_What to work on_. Return all of the entries exactly as written.

[Excerpts from a dataset]
★ ★ ★ ★

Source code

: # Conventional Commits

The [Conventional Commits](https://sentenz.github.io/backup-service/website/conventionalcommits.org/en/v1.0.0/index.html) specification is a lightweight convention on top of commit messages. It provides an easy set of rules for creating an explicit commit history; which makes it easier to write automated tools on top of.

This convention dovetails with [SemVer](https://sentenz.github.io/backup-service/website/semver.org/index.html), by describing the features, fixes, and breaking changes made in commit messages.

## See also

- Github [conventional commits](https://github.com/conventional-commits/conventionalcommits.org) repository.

★ ★ ★ ★

_Answer box_.
Source code

: # Conventional Commits

The [Conventional Commits](https://sentenz.github.io/backup-service/website/conventionalcommits.org/en/v1.0.0/index.html) specification is a lightweight convention on top of commit messages. It provides an easy set of rules for creating an explicit commit history; which makes it easier to write automated tools on top of.

This convention dovetails with [SemVer](https://sentenz.github.io/backup-service/website/semver.org/index.html), by describing the features, fixes, and breaking changes made in commit messages.

## See also

- Github [conventional commits](https://github.com/conventional-commits/conventionalcommits.org) repository.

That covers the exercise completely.